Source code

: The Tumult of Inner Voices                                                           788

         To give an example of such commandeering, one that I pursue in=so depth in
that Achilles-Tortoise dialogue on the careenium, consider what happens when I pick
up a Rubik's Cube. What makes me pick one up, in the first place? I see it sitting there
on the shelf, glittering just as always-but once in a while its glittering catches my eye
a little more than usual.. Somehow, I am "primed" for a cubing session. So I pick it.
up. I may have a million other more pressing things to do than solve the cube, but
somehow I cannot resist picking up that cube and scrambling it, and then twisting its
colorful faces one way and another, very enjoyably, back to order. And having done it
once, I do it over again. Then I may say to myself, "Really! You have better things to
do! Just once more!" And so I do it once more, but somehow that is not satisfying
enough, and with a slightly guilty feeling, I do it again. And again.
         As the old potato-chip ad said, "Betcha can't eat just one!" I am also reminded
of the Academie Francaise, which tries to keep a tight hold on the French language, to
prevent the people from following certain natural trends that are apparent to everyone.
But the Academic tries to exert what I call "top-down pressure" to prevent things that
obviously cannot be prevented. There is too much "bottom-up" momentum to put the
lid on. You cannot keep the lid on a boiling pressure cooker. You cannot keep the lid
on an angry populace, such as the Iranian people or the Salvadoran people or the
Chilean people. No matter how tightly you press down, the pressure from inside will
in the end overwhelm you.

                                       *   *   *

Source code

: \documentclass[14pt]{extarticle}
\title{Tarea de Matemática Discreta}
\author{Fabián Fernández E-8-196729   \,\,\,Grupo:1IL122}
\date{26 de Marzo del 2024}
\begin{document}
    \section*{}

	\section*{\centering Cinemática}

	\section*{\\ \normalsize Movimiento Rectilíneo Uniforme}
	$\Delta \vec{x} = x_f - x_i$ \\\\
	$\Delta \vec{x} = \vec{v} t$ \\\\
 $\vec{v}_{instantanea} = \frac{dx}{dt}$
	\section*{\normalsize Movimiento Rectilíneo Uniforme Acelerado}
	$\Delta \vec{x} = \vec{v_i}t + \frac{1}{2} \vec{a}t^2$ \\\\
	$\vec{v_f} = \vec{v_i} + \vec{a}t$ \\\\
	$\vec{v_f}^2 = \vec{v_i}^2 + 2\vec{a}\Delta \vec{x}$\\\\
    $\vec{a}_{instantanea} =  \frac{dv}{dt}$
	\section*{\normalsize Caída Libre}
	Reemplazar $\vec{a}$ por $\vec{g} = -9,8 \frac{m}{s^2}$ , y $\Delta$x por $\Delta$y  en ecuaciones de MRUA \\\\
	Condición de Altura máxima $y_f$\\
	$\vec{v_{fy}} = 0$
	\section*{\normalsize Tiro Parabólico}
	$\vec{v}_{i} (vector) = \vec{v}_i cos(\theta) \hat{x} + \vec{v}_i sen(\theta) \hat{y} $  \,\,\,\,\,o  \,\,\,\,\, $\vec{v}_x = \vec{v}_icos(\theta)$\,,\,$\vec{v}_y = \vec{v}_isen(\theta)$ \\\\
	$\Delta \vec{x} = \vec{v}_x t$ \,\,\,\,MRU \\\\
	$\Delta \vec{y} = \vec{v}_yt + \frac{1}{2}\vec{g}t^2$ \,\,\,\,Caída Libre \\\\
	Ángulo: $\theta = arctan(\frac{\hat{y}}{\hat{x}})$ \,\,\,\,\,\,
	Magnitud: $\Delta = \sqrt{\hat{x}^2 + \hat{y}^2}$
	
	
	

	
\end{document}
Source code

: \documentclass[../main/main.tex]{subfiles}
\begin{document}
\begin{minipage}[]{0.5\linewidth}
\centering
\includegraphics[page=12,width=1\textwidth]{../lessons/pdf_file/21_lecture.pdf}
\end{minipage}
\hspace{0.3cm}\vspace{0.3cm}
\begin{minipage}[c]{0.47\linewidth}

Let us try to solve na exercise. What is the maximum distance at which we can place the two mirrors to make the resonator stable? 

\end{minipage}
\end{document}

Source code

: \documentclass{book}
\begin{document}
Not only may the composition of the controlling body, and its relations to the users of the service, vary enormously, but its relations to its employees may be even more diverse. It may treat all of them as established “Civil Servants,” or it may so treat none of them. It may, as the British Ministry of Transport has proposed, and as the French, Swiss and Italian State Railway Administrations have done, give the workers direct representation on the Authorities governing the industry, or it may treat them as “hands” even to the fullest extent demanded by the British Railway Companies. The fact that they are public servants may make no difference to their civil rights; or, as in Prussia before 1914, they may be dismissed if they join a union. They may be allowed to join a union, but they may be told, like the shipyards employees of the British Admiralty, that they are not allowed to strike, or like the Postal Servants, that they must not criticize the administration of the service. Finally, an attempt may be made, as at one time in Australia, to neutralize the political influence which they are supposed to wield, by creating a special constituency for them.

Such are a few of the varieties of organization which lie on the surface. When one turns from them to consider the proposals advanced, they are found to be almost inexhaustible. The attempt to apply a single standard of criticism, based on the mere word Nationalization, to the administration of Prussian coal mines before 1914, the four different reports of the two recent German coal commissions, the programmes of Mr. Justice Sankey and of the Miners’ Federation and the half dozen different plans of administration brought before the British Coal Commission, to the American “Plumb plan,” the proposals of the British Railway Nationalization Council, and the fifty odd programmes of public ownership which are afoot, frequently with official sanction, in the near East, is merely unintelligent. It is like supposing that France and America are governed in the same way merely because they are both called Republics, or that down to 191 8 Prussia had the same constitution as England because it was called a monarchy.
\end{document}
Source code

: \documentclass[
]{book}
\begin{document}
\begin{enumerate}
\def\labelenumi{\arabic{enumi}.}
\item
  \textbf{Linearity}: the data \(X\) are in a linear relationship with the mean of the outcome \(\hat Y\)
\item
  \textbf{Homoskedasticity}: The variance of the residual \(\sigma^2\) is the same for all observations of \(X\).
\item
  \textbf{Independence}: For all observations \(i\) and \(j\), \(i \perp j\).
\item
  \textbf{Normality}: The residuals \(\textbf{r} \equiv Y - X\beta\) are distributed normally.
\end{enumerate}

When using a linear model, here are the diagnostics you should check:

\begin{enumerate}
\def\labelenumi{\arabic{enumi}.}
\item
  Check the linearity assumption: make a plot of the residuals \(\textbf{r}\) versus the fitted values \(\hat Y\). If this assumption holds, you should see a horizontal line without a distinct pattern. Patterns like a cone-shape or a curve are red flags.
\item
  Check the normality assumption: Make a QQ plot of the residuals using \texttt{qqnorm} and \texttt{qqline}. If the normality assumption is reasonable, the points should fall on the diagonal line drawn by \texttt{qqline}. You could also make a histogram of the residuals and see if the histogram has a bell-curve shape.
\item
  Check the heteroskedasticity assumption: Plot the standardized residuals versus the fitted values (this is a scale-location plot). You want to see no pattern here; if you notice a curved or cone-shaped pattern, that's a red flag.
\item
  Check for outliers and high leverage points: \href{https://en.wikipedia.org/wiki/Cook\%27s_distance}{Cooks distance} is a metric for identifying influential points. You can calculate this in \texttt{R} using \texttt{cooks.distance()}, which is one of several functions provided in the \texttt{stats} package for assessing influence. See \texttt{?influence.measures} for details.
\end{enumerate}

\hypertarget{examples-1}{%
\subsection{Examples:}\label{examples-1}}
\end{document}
----------
WHAT IS EXPECTED:
Transcribe the listing above exactly as shown.

WRITTEN ANSWER:
Source code

: The Tumult of Inner Voices                                                           788

         To give an example of such commandeering, one that I pursue in=so depth in
that Achilles-Tortoise dialogue on the careenium, consider what happens when I pick
up a Rubik's Cube. What makes me pick one up, in the first place? I see it sitting there
on the shelf, glittering just as always-but once in a while its glittering catches my eye
a little more than usual.. Somehow, I am "primed" for a cubing session. So I pick it.
up. I may have a million other more pressing things to do than solve the cube, but
somehow I cannot resist picking up that cube and scrambling it, and then twisting its
colorful faces one way and another, very enjoyably, back to order. And having done it
once, I do it over again. Then I may say to myself, "Really! You have better things to
do! Just once more!" And so I do it once more, but somehow that is not satisfying
enough, and with a slightly guilty feeling, I do it again. And again.
         As the old potato-chip ad said, "Betcha can't eat just one!" I am also reminded
of the Academie Francaise, which tries to keep a tight hold on the French language, to
prevent the people from following certain natural trends that are apparent to everyone.
But the Academic tries to exert what I call "top-down pressure" to prevent things that
obviously cannot be prevented. There is too much "bottom-up" momentum to put the
lid on. You cannot keep the lid on a boiling pressure cooker. You cannot keep the lid
on an angry populace, such as the Iranian people or the Salvadoran people or the
Chilean people. No matter how tightly you press down, the pressure from inside will
in the end overwhelm you.

                                       *   *   *

Source code

: \documentclass[14pt]{extarticle}
\title{Tarea de Matemática Discreta}
\author{Fabián Fernández E-8-196729   \,\,\,Grupo:1IL122}
\date{26 de Marzo del 2024}
\begin{document}
    \section*{}

	\section*{\centering Cinemática}

	\section*{\\ \normalsize Movimiento Rectilíneo Uniforme}
	$\Delta \vec{x} = x_f - x_i$ \\\\
	$\Delta \vec{x} = \vec{v} t$ \\\\
 $\vec{v}_{instantanea} = \frac{dx}{dt}$
	\section*{\normalsize Movimiento Rectilíneo Uniforme Acelerado}
	$\Delta \vec{x} = \vec{v_i}t + \frac{1}{2} \vec{a}t^2$ \\\\
	$\vec{v_f} = \vec{v_i} + \vec{a}t$ \\\\
	$\vec{v_f}^2 = \vec{v_i}^2 + 2\vec{a}\Delta \vec{x}$\\\\
    $\vec{a}_{instantanea} =  \frac{dv}{dt}$
	\section*{\normalsize Caída Libre}
	Reemplazar $\vec{a}$ por $\vec{g} = -9,8 \frac{m}{s^2}$ , y $\Delta$x por $\Delta$y  en ecuaciones de MRUA \\\\
	Condición de Altura máxima $y_f$\\
	$\vec{v_{fy}} = 0$
	\section*{\normalsize Tiro Parabólico}
	$\vec{v}_{i} (vector) = \vec{v}_i cos(\theta) \hat{x} + \vec{v}_i sen(\theta) \hat{y} $  \,\,\,\,\,o  \,\,\,\,\, $\vec{v}_x = \vec{v}_icos(\theta)$\,,\,$\vec{v}_y = \vec{v}_isen(\theta)$ \\\\
	$\Delta \vec{x} = \vec{v}_x t$ \,\,\,\,MRU \\\\
	$\Delta \vec{y} = \vec{v}_yt + \frac{1}{2}\vec{g}t^2$ \,\,\,\,Caída Libre \\\\
	Ángulo: $\theta = arctan(\frac{\hat{y}}{\hat{x}})$ \,\,\,\,\,\,
	Magnitud: $\Delta = \sqrt{\hat{x}^2 + \hat{y}^2}$
	
	
	

	
\end{document}
Source code

: \documentclass[../main/main.tex]{subfiles}
\begin{document}
\begin{minipage}[]{0.5\linewidth}
\centering
\includegraphics[page=12,width=1\textwidth]{../lessons/pdf_file/21_lecture.pdf}
\end{minipage}
\hspace{0.3cm}\vspace{0.3cm}
\begin{minipage}[c]{0.47\linewidth}

Let us try to solve na exercise. What is the maximum distance at which we can place the two mirrors to make the resonator stable? 

\end{minipage}
\end{document}

Source code

: \documentclass{book}
\begin{document}
Not only may the composition of the controlling body, and its relations to the users of the service, vary enormously, but its relations to its employees may be even more diverse. It may treat all of them as established “Civil Servants,” or it may so treat none of them. It may, as the British Ministry of Transport has proposed, and as the French, Swiss and Italian State Railway Administrations have done, give the workers direct representation on the Authorities governing the industry, or it may treat them as “hands” even to the fullest extent demanded by the British Railway Companies. The fact that they are public servants may make no difference to their civil rights; or, as in Prussia before 1914, they may be dismissed if they join a union. They may be allowed to join a union, but they may be told, like the shipyards employees of the British Admiralty, that they are not allowed to strike, or like the Postal Servants, that they must not criticize the administration of the service. Finally, an attempt may be made, as at one time in Australia, to neutralize the political influence which they are supposed to wield, by creating a special constituency for them.

Such are a few of the varieties of organization which lie on the surface. When one turns from them to consider the proposals advanced, they are found to be almost inexhaustible. The attempt to apply a single standard of criticism, based on the mere word Nationalization, to the administration of Prussian coal mines before 1914, the four different reports of the two recent German coal commissions, the programmes of Mr. Justice Sankey and of the Miners’ Federation and the half dozen different plans of administration brought before the British Coal Commission, to the American “Plumb plan,” the proposals of the British Railway Nationalization Council, and the fifty odd programmes of public ownership which are afoot, frequently with official sanction, in the near East, is merely unintelligent. It is like supposing that France and America are governed in the same way merely because they are both called Republics, or that down to 191 8 Prussia had the same constitution as England because it was called a monarchy.
\end{document}
Source code

: \documentclass[
]{book}
\begin{document}
\begin{enumerate}
\def\labelenumi{\arabic{enumi}.}
\item
  \textbf{Linearity}: the data \(X\) are in a linear relationship with the mean of the outcome \(\hat Y\)
\item
  \textbf{Homoskedasticity}: The variance of the residual \(\sigma^2\) is the same for all observations of \(X\).
\item
  \textbf{Independence}: For all observations \(i\) and \(j\), \(i \perp j\).
\item
  \textbf{Normality}: The residuals \(\textbf{r} \equiv Y - X\beta\) are distributed normally.
\end{enumerate}

When using a linear model, here are the diagnostics you should check:

\begin{enumerate}
\def\labelenumi{\arabic{enumi}.}
\item
  Check the linearity assumption: make a plot of the residuals \(\textbf{r}\) versus the fitted values \(\hat Y\). If this assumption holds, you should see a horizontal line without a distinct pattern. Patterns like a cone-shape or a curve are red flags.
\item
  Check the normality assumption: Make a QQ plot of the residuals using \texttt{qqnorm} and \texttt{qqline}. If the normality assumption is reasonable, the points should fall on the diagonal line drawn by \texttt{qqline}. You could also make a histogram of the residuals and see if the histogram has a bell-curve shape.
\item
  Check the heteroskedasticity assumption: Plot the standardized residuals versus the fitted values (this is a scale-location plot). You want to see no pattern here; if you notice a curved or cone-shaped pattern, that's a red flag.
\item
  Check for outliers and high leverage points: \href{https://en.wikipedia.org/wiki/Cook\%27s_distance}{Cooks distance} is a metric for identifying influential points. You can calculate this in \texttt{R} using \texttt{cooks.distance()}, which is one of several functions provided in the \texttt{stats} package for assessing influence. See \texttt{?influence.measures} for details.
\end{enumerate}

\hypertarget{examples-1}{%
\subsection{Examples:}\label{examples-1}}
\end{document}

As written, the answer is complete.